Once the pictures are set aside, reproduce the remaining data exactly.

=== Material for this exercise ===

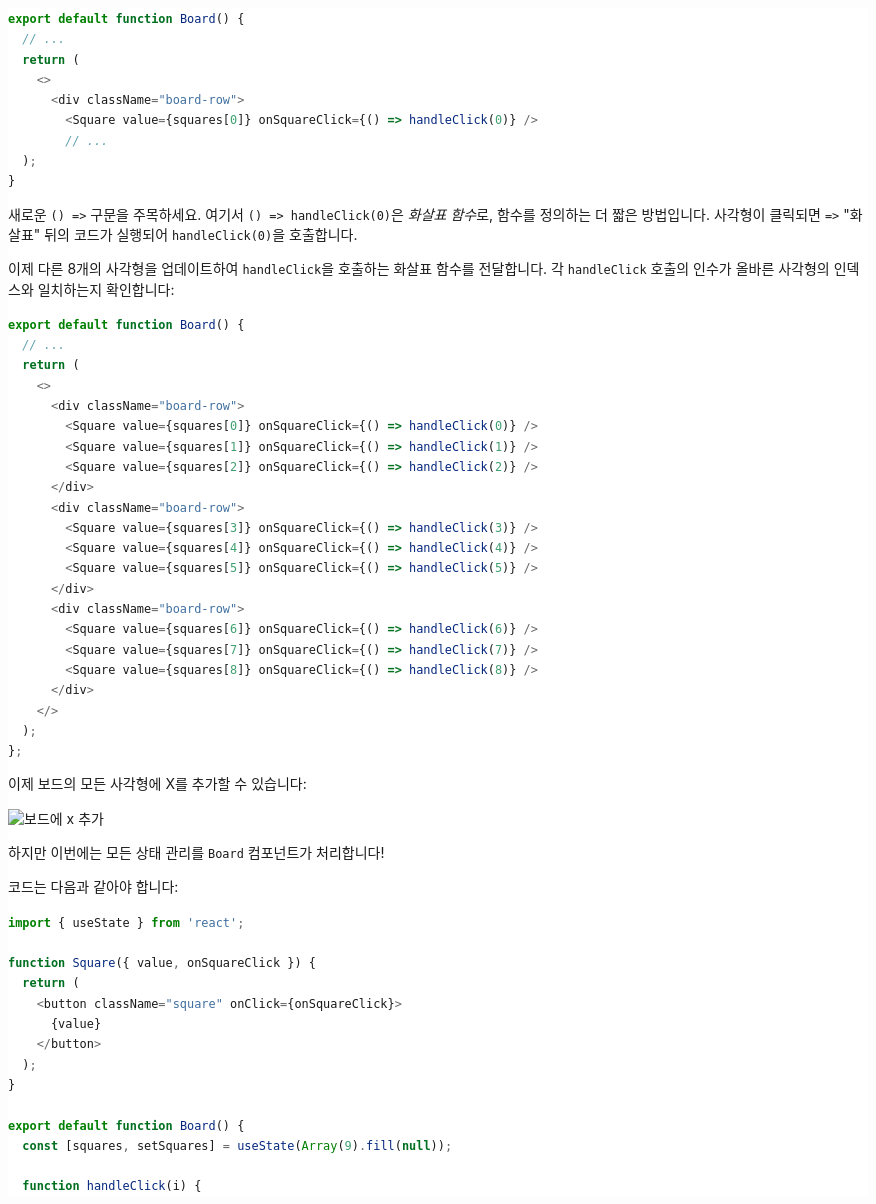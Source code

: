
 ```js {6}
export default function Board() {
  // ...
  return (
    <>
      <div className="board-row">
        <Square value={squares[0]} onSquareClick={() => handleClick(0)} />
        // ...
  );
}
```

새로운 `() =>` 구문을 주목하세요. 여기서 `() => handleClick(0)`은 *화살표 함수*로, 함수를 정의하는 더 짧은 방법입니다. 사각형이 클릭되면 `=>` "화살표" 뒤의 코드가 실행되어 `handleClick(0)`을 호출합니다.

이제 다른 8개의 사각형을 업데이트하여 `handleClick`을 호출하는 화살표 함수를 전달합니다. 각 `handleClick` 호출의 인수가 올바른 사각형의 인덱스와 일치하는지 확인합니다:

```js {6-8,11-13,16-18}
export default function Board() {
  // ...
  return (
    <>
      <div className="board-row">
        <Square value={squares[0]} onSquareClick={() => handleClick(0)} />
        <Square value={squares[1]} onSquareClick={() => handleClick(1)} />
        <Square value={squares[2]} onSquareClick={() => handleClick(2)} />
      </div>
      <div className="board-row">
        <Square value={squares[3]} onSquareClick={() => handleClick(3)} />
        <Square value={squares[4]} onSquareClick={() => handleClick(4)} />
        <Square value={squares[5]} onSquareClick={() => handleClick(5)} />
      </div>
      <div className="board-row">
        <Square value={squares[6]} onSquareClick={() => handleClick(6)} />
        <Square value={squares[7]} onSquareClick={() => handleClick(7)} />
        <Square value={squares[8]} onSquareClick={() => handleClick(8)} />
      </div>
    </>
  );
};
```

이제 보드의 모든 사각형에 X를 추가할 수 있습니다:

![보드에 x 추가](../images/tutorial/tictac-adding-x-s.gif)

하지만 이번에는 모든 상태 관리를 `Board` 컴포넌트가 처리합니다!

코드는 다음과 같아야 합니다:

<Sandpack>

```js src/App.js
import { useState } from 'react';

function Square({ value, onSquareClick }) {
  return (
    <button className="square" onClick={onSquareClick}>
      {value}
    </button>
  );
}

export default function Board() {
  const [squares, setSquares] = useState(Array(9).fill(null));

  function handleClick(i) {
```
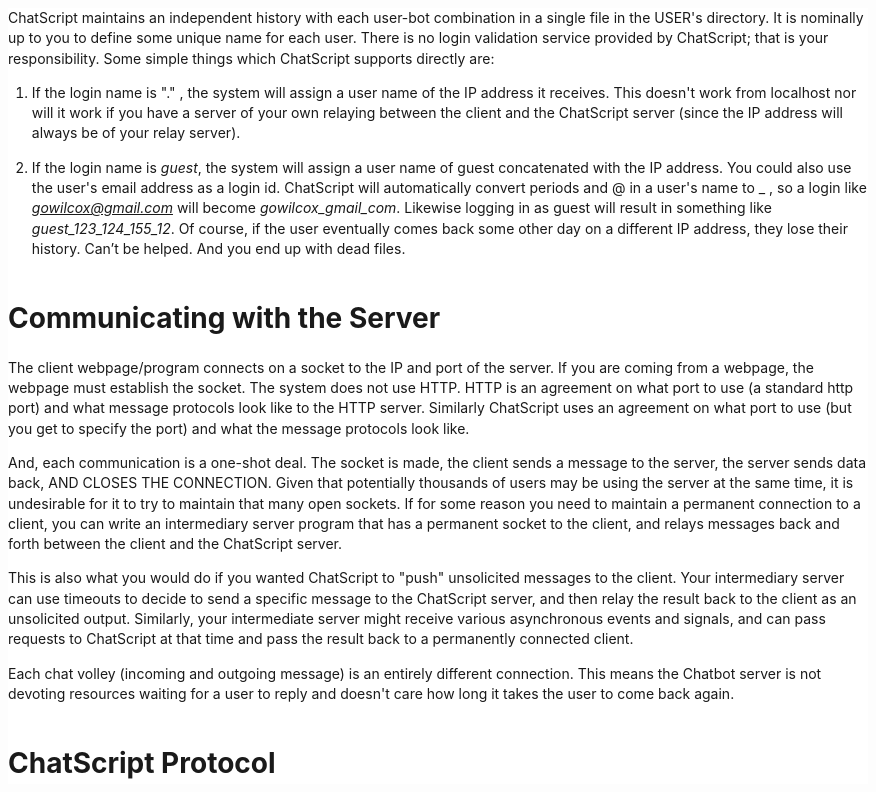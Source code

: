 ChatScript maintains an independent history with each user-bot combination in a single
file in the USER's directory. It is nominally up to you to define some unique name for
each user. There is no login validation service provided by ChatScript; that is your
responsibility. Some simple things which ChatScript supports directly are:

1. If the login name is "." , the system will assign a user name of the IP address it
receives. This doesn't work from localhost nor will it work if you have a server of
your own relaying between the client and the ChatScript server (since the IP
address will always be of your relay server).

2. If the login name is *guest*, the system will assign a user name of guest
concatenated with the IP address.
You could also use the user's email address as a login id. ChatScript will
automatically convert periods and @ in a user's name to _ , so a login like
*gowilcox@gmail.com* will become *gowilcox_gmail_com*. 
Likewise logging in as guest will result in something like *guest_123_124_155_12*.
Of course, if the user eventually comes back some other day on a different IP address,
they lose their history. Can’t be helped. And you end up with dead files.



# Communicating with the Server

The client webpage/program connects on a socket to the IP and port of the server. If you
are coming from a webpage, the webpage must establish the socket. The system does not
use HTTP. HTTP is an agreement on what port to use (a standard http port) and what
message protocols look like to the HTTP server. Similarly ChatScript uses an agreement
on what port to use (but you get to specify the port) and what the message protocols look
like.

And, each communication is a one-shot deal. The socket is made, the client sends a
message to the server, the server sends data back, AND CLOSES THE CONNECTION.
Given that potentially thousands of users may be using the server at the same time, it is
undesirable for it to try to maintain that many open sockets. If for some reason you need
to maintain a permanent connection to a client, you can write an intermediary server
program that has a permanent socket to the client, and relays messages back and forth
between the client and the ChatScript server.

This is also what you would do if you wanted ChatScript to "push" unsolicited messages
to the client. Your intermediary server can use timeouts to decide to send a specific
message to the ChatScript server, and then relay the result back to the client as an
unsolicited output. 
Similarly, your intermediate server might receive various
asynchronous events and signals, and can pass requests to ChatScript at that time and
pass the result back to a permanently connected client.

Each chat volley (incoming and outgoing message) is an entirely different connection.
This means the Chatbot server is not devoting resources waiting for a user to reply and
doesn't care how long it takes the user to come back again.


# ChatScript Protocol
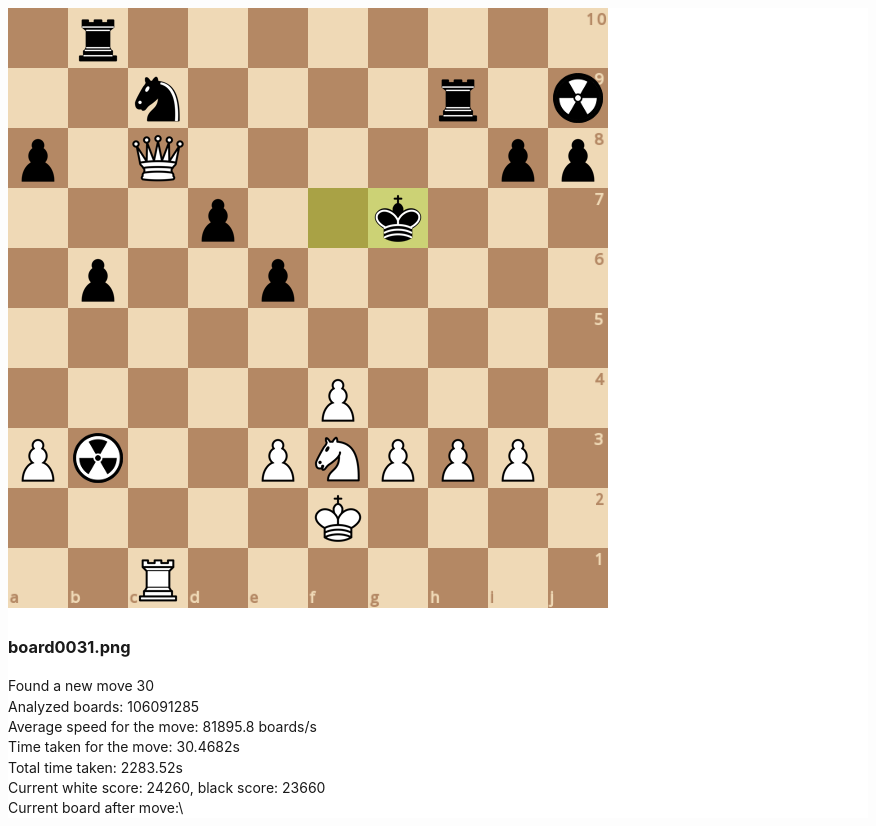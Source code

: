 ![board0030.png](images/board0030.png)

### board0031.png

Found a new move 30\
Analyzed boards: 106091285\
Average speed for the move: 81895.8 boards/s\
Time taken for the move: 30.4682s\
Total time taken: 2283.52s\
Current white score: 24260, black score: 23660\
Current board after move:\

===

• [Response below]
Source code

:
 ```js {6}
export default function Board() {
  // ...
  return (
    <>
      <div className="board-row">
        <Square value={squares[0]} onSquareClick={() => handleClick(0)} />
        // ...
  );
}
```

새로운 `() =>` 구문을 주목하세요. 여기서 `() => handleClick(0)`은 *화살표 함수*로, 함수를 정의하는 더 짧은 방법입니다. 사각형이 클릭되면 `=>` "화살표" 뒤의 코드가 실행되어 `handleClick(0)`을 호출합니다.

이제 다른 8개의 사각형을 업데이트하여 `handleClick`을 호출하는 화살표 함수를 전달합니다. 각 `handleClick` 호출의 인수가 올바른 사각형의 인덱스와 일치하는지 확인합니다:

```js {6-8,11-13,16-18}
export default function Board() {
  // ...
  return (
    <>
      <div className="board-row">
        <Square value={squares[0]} onSquareClick={() => handleClick(0)} />
        <Square value={squares[1]} onSquareClick={() => handleClick(1)} />
        <Square value={squares[2]} onSquareClick={() => handleClick(2)} />
      </div>
      <div className="board-row">
        <Square value={squares[3]} onSquareClick={() => handleClick(3)} />
        <Square value={squares[4]} onSquareClick={() => handleClick(4)} />
        <Square value={squares[5]} onSquareClick={() => handleClick(5)} />
      </div>
      <div className="board-row">
        <Square value={squares[6]} onSquareClick={() => handleClick(6)} />
        <Square value={squares[7]} onSquareClick={() => handleClick(7)} />
        <Square value={squares[8]} onSquareClick={() => handleClick(8)} />
      </div>
    </>
  );
};
```

이제 보드의 모든 사각형에 X를 추가할 수 있습니다:

![보드에 x 추가](../images/tutorial/tictac-adding-x-s.gif)

하지만 이번에는 모든 상태 관리를 `Board` 컴포넌트가 처리합니다!

코드는 다음과 같아야 합니다:

<Sandpack>

```js src/App.js
import { useState } from 'react';

function Square({ value, onSquareClick }) {
  return (
    <button className="square" onClick={onSquareClick}>
      {value}
    </button>
  );
}

export default function Board() {
  const [squares, setSquares] = useState(Array(9).fill(null));

  function handleClick(i) {
```
Source code

: ChatScript maintains an independent history with each user-bot combination in a single
file in the USER's directory. It is nominally up to you to define some unique name for
each user. There is no login validation service provided by ChatScript; that is your
responsibility. Some simple things which ChatScript supports directly are:

1. If the login name is "." , the system will assign a user name of the IP address it
receives. This doesn't work from localhost nor will it work if you have a server of
your own relaying between the client and the ChatScript server (since the IP
address will always be of your relay server).

2. If the login name is *guest*, the system will assign a user name of guest
concatenated with the IP address.
You could also use the user's email address as a login id. ChatScript will
automatically convert periods and @ in a user's name to _ , so a login like
*gowilcox@gmail.com* will become *gowilcox_gmail_com*. 
Likewise logging in as guest will result in something like *guest_123_124_155_12*.
Of course, if the user eventually comes back some other day on a different IP address,
they lose their history. Can’t be helped. And you end up with dead files.



# Communicating with the Server

The client webpage/program connects on a socket to the IP and port of the server. If you
are coming from a webpage, the webpage must establish the socket. The system does not
use HTTP. HTTP is an agreement on what port to use (a standard http port) and what
message protocols look like to the HTTP server. Similarly ChatScript uses an agreement
on what port to use (but you get to specify the port) and what the message protocols look
like.

And, each communication is a one-shot deal. The socket is made, the client sends a
message to the server, the server sends data back, AND CLOSES THE CONNECTION.
Given that potentially thousands of users may be using the server at the same time, it is
undesirable for it to try to maintain that many open sockets. If for some reason you need
to maintain a permanent connection to a client, you can write an intermediary server
program that has a permanent socket to the client, and relays messages back and forth
between the client and the ChatScript server.

This is also what you would do if you wanted ChatScript to "push" unsolicited messages
to the client. Your intermediary server can use timeouts to decide to send a specific
message to the ChatScript server, and then relay the result back to the client as an
unsolicited output. 
Similarly, your intermediate server might receive various
asynchronous events and signals, and can pass requests to ChatScript at that time and
pass the result back to a permanently connected client.

Each chat volley (incoming and outgoing message) is an entirely different connection.
This means the Chatbot server is not devoting resources waiting for a user to reply and
doesn't care how long it takes the user to come back again.


# ChatScript Protocol
Source code

: ![board0030.png](images/board0030.png)

### board0031.png

Found a new move 30\
Analyzed boards: 106091285\
Average speed for the move: 81895.8 boards/s\
Time taken for the move: 30.4682s\
Total time taken: 2283.52s\
Current white score: 24260, black score: 23660\
Current board after move:\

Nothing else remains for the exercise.